In seinem Werk, schreibt die Jury in der Begründung für ihre Entscheidung, verbinde Karl Schlögel empirische Geschichtsschreibung mit persönlichen Erfahrungen. Als einer der Ersten habe er zudem vor dem autoritär-nationalistischen Machtanspruch des russischenPräsidenten Wladimir Putin gewarnt: "Seine Mahnung an uns: Ohne eine freie Ukraine kann es keinen Frieden in Europa geben." 

Osteuropa-Kenner Schlögel

Karl Schlögel wird 1948 im bayerischen Allgäu geboren. Sein Interesse an Osteuropa entwickelt er schon als Schuljunge. Bereits in den 1960er-Jahren bereist er die Sowjetunion. 1969 beginnt er in Berlin sein Studium der osteuropäischen Geschichte, Philosophie, Soziologie und Slawistik, 1981 promoviert er an der Freien Universität mit einer Dissertation über Arbeiterkonflikte in der Sowjetunion. Von 1990 bis 1994 ist Schlögel Professor für Osteuropäische Geschichte an der Universität Konstanz, von 1994 bis zu seiner Emeritierung im Jahr 2013 an der Europa-Universität Viadrina in Frankfurt (Oder). Und immer wieder reist er in die Sowjetunion, später nach Russland. Auch jenseits der Wissenschaft als öffentlicher Intellektueller. 

Mit Werken wie "Moskau lesen", veröffentlicht 1984 und 2011 als erweiterte Fassung neu erschienen, profiliert sich Schlögel als Historiker mit persönlicher Perspektive. Für sein Buch "Terror und Traum. Moskau 1937“ (2008), in dem er die Gleichzeitigkeit von Utopie und Gewalt in der Stalinzeit thematisiert, erhält er 2009 den Leipziger Buchpreis zur Europäischen Verständigung.

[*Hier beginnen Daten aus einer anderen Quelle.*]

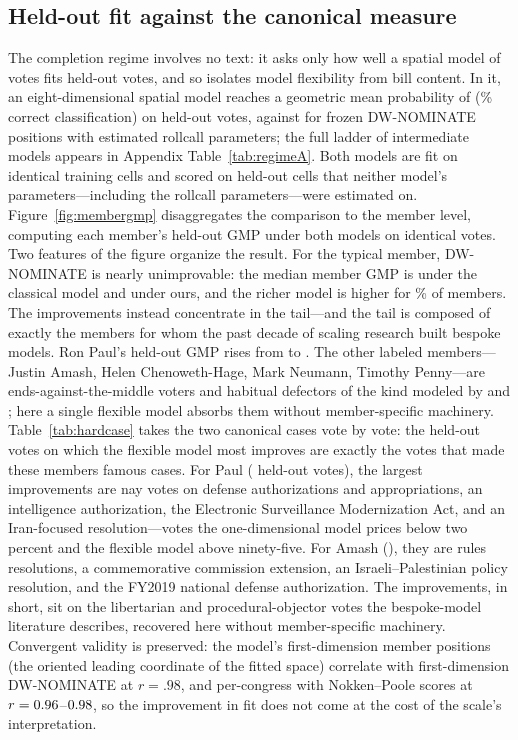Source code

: \documentclass[12pt]{article}
\begin{document}
\subsection{Held-out fit against the canonical measure}

The completion regime involves no text: it asks only how well a
spatial model of votes fits held-out votes, and so isolates model
flexibility from bill content. In it, an eight-dimensional spatial
model reaches a geometric mean probability of \regimeAbestGMP{}
(\regimeAbestAcc\% correct classification) on held-out votes, against
\regimeAnominateGMP{} for frozen DW-NOMINATE positions with estimated
rollcall parameters; the full ladder of intermediate models appears
in Appendix Table~\ref{tab:regimeA}. Both models are fit on identical
training cells and scored on held-out cells that neither model's
parameters---including the rollcall parameters---were estimated on.
Figure~\ref{fig:membergmp} disaggregates the comparison to the member
level, computing each member's held-out GMP under both models on
identical votes. Two
features of the figure organize the result. For the typical member,
DW-NOMINATE is nearly unimprovable: the median member GMP is
\memberGMPmedNom{} under the classical model and \memberGMPmedOurs{}
under ours, and the richer model is higher for \memberGMPshare\% of
members. The improvements instead concentrate in the tail---and the
tail is composed of exactly the members for whom the past decade of
scaling research built bespoke models. Ron Paul's held-out GMP rises
from \paulGMPnom{} to \paulGMPours. The other labeled members---
Justin Amash, Helen Chenoweth-Hage, Mark Neumann, Timothy
Penny---are ends-against-the-middle voters and habitual defectors of
the kind modeled by \citet{duckmayr2023ends} and
\citet{fowler2026protest}; here a single flexible model absorbs them
without member-specific machinery. Table~\ref{tab:hardcase} takes the
two canonical cases vote by vote: the held-out votes on which the
flexible model most improves are exactly the votes that made these
members famous cases. For Paul (\paulHeldoutN{} held-out votes), the
largest improvements are nay votes on defense authorizations and
appropriations, an intelligence authorization, the Electronic
Surveillance Modernization Act, and an Iran-focused resolution---votes
the one-dimensional model prices below two percent and the flexible
model above ninety-five. For Amash (\amashHeldoutN{}), they are rules
resolutions, a commemorative commission extension, an
Israeli--Palestinian policy resolution, and the FY2019 national
defense authorization. The improvements, in short, sit on the
libertarian and procedural-objector votes the bespoke-model
literature describes, recovered here without member-specific
machinery. Convergent validity is preserved:
the model's first-dimension member positions (the oriented leading
coordinate of the fitted space) correlate with first-dimension
DW-NOMINATE at $r = .98$, and per-congress with Nokken--Poole scores
\citep{nokken2004congressional} at $r = \npRmin$--$\npRmax$, so the
improvement in fit does not come at the cost of the scale's
interpretation.
\end{document}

Selbstkritik nach dem russischen Überfall auf die Ukraine

Und dann - mit der Annexion der Krim 2014 - zwingt sich der da bereits emeritierte Historiker, sich noch einmal intensiv mit der Geschichte und Identität der Ukraine auseinanderzusetzen. Und er übt Selbstkritik: Nach dem russischen Überfall auf die Ukraine im Februar 2022 habe er sein Russlandbild revidieren und als Wissenschaftler noch einmal ganz von vorne beginnen müssen - als scharfer Kritiker Putins und als Stimme für eine freie Ukraine. "Man traut es sich kaum auszusprechen: Es bedurfte eines Krieges, um die Ukraine auf unsere mentale Landkarte zu bringen, aus dem Abseits ins Zentrum der Aufmerksamkeit zu rücken", sagt er 2024 in seiner Dankesrede zum Gerda-Henkel-Preis.

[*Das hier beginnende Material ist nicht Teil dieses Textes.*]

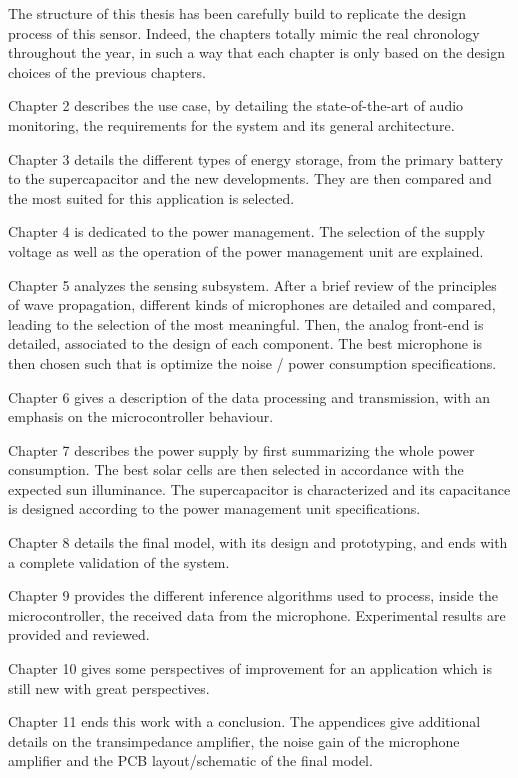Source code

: \documentclass{EPL-master-thesis-covers-EN}
\begin{document}
The structure of this thesis has been carefully build to replicate the design process of this sensor. Indeed, the chapters totally mimic the real chronology throughout the year, in such a way that each chapter is only based on the design choices of the previous chapters. 

Chapter 2 describes the use case, by detailing the state-of-the-art of audio monitoring, the requirements for the system and its general architecture.

Chapter 3 details the different types of energy storage, from the primary battery to the supercapacitor and the new developments. They are then compared and the most suited for this application is selected.  

Chapter 4 is dedicated to the power management. The selection of the supply voltage as well as the operation of the power management unit are explained.

Chapter 5 analyzes the sensing subsystem. After a brief review of the principles of wave propagation, different kinds of microphones are detailed and compared, leading to the selection of the most meaningful. Then, the analog front-end is detailed, associated to the design of each component. The best microphone is then chosen such that is optimize the noise / power consumption specifications.

Chapter 6 gives a description of the data processing and transmission, with an emphasis on the microcontroller behaviour.

Chapter 7 describes the power supply by first summarizing the whole power consumption. The best solar cells are then selected in accordance with the expected sun illuminance. The supercapacitor is characterized and its capacitance is designed according to the power management unit specifications.

Chapter 8 details the final model, with its design and prototyping, and ends with a complete validation of the system.

Chapter 9 provides the different inference algorithms used to process, inside the microcontroller, the received data from the microphone. Experimental results are provided and reviewed.

Chapter 10 gives some perspectives of improvement for an application which is still new with great perspectives.

Chapter 11 ends this work with a conclusion. The appendices give additional details on the transimpedance amplifier, the noise gain of the microphone amplifier and the PCB layout/schematic of the final model.
\end{document}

Über die Auszeichnung mit dem Friedenspreis zeigt sich Karl Schlögel erfreut. Und er appelliert an den Westen, die Ukraine weiter zu unterstützen. Verteidigung sei das beste Mittel, sich gegen die Aggression und Ausweitung eines Krieges zur Wehr zu setzen. sagte Schlögel der Deutschen Presse-Agentur (dpa) anlässlich der Bekanntgabe. "Deswegen ist die Unterstützung der Ukraine áuch der beste Weg, um den Frieden in Europa zu sichern",

Friedenspreis mit 25.000 Euro dotiert

Der Börsenverein vergibt den Friedenspreis des Deutschen Buchhandels alljährlich an eine "Persönlichkeit, die in hervorragendem Maße vornehmlich durch ihre Tätigkeit auf den Gebieten der Literatur, Wissenschaft und Kunst zur Verwirklichung des Friedensgedankens beigetragen hat". 

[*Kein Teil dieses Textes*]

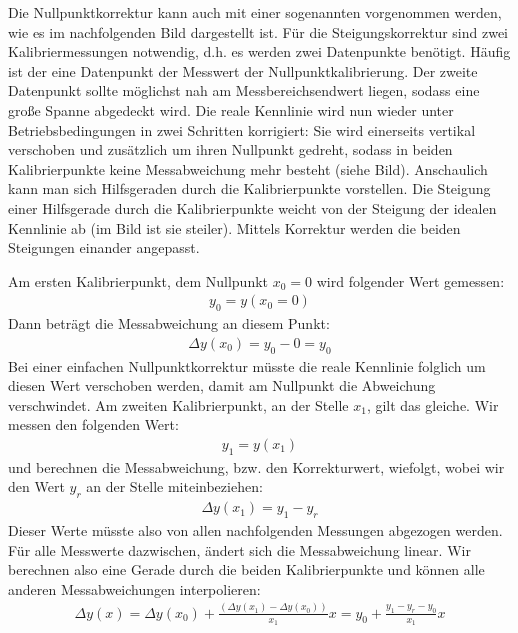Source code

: \documentclass[letterpaper,10pt,english]{jupyterBook}
\begin{document}
\sphinxAtStartPar
Die Nullpunktkorrektur kann auch mit einer sogenannten  vorgenommen werden, wie es im nachfolgenden Bild dargestellt ist. Für die Steigungskorrektur sind zwei Kalibriermessungen notwendig, d.h. es werden zwei Datenpunkte benötigt. Häufig ist der eine Datenpunkt der Messwert der Nullpunktkalibrierung. Der zweite Datenpunkt sollte möglichst nah am Messbereichsendwert liegen, sodass eine große Spanne abgedeckt wird. Die reale Kennlinie wird nun wieder unter Betriebsbedingungen in zwei Schritten korrigiert: Sie wird einerseits vertikal verschoben und zusätzlich um ihren Nullpunkt gedreht, sodass in beiden Kalibrierpunkte keine Messabweichung mehr besteht (siehe Bild).
Anschaulich kann man sich Hilfsgeraden durch die Kalibrierpunkte vorstellen. Die Steigung einer Hilfsgerade durch die Kalibrierpunkte weicht von der Steigung der idealen Kennlinie ab (im Bild ist sie steiler). Mittels Korrektur werden die beiden Steigungen einander angepasst.

\sphinxAtStartPar
Am ersten Kalibrierpunkt, dem Nullpunkt \(x_0 = 0\) wird folgender Wert gemessen:
\begin{equation*}
\begin{split}y_0 = y(x_0 = 0)\end{split}
\end{equation*}
\sphinxAtStartPar
Dann beträgt die Messabweichung an diesem Punkt:
\begin{equation*}
\begin{split}\Delta y(x_0) = y_0 - 0 = y_0\end{split}
\end{equation*}
\sphinxAtStartPar
Bei einer einfachen Nullpunktkorrektur müsste die reale Kennlinie folglich um diesen Wert verschoben werden, damit am Nullpunkt die Abweichung verschwindet. Am zweiten Kalibrierpunkt, an der Stelle \(x_1\), gilt das gleiche. Wir messen den folgenden Wert:
\begin{equation*}
\begin{split}y_1 = y(x_1)\end{split}
\end{equation*}
\sphinxAtStartPar
und berechnen die Messabweichung, bzw. den Korrekturwert, wiefolgt, wobei wir den  Wert \(y_r\) an der Stelle miteinbeziehen:
\begin{equation*}
\begin{split}\Delta y(x_1) = y_1 - y_r\end{split}
\end{equation*}
\sphinxAtStartPar
Dieser Werte müsste also von allen nachfolgenden Messungen abgezogen werden.
Für alle Messwerte dazwischen, ändert sich die Messabweichung linear. Wir berechnen also eine Gerade durch die beiden Kalibrierpunkte und können alle anderen Messabweichungen interpolieren:
\begin{equation*}
\begin{split}\Delta y(x) = \Delta y(x_0) + \frac{(\Delta y(x_1) - \Delta y(x_0))}{x_1} x = y_0 + \frac{y_1 - y_r - y_0}{x_1} x\end{split}
\end{equation*}
\sphinxAtStartPar
{}
\end{document}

Der Preis ist mit 25.000 Euro dotiert und wird zum Abschluss der Frankfurter Buchmesse am 19. Oktober in der Paulskirche verliehen.  2024 erhielt ihn die amerikanisch-polnische Journalistin und Historikerin Anne Applebaum, im Jahr davor der britisch-indische Schriftsteller Salman Rushdie.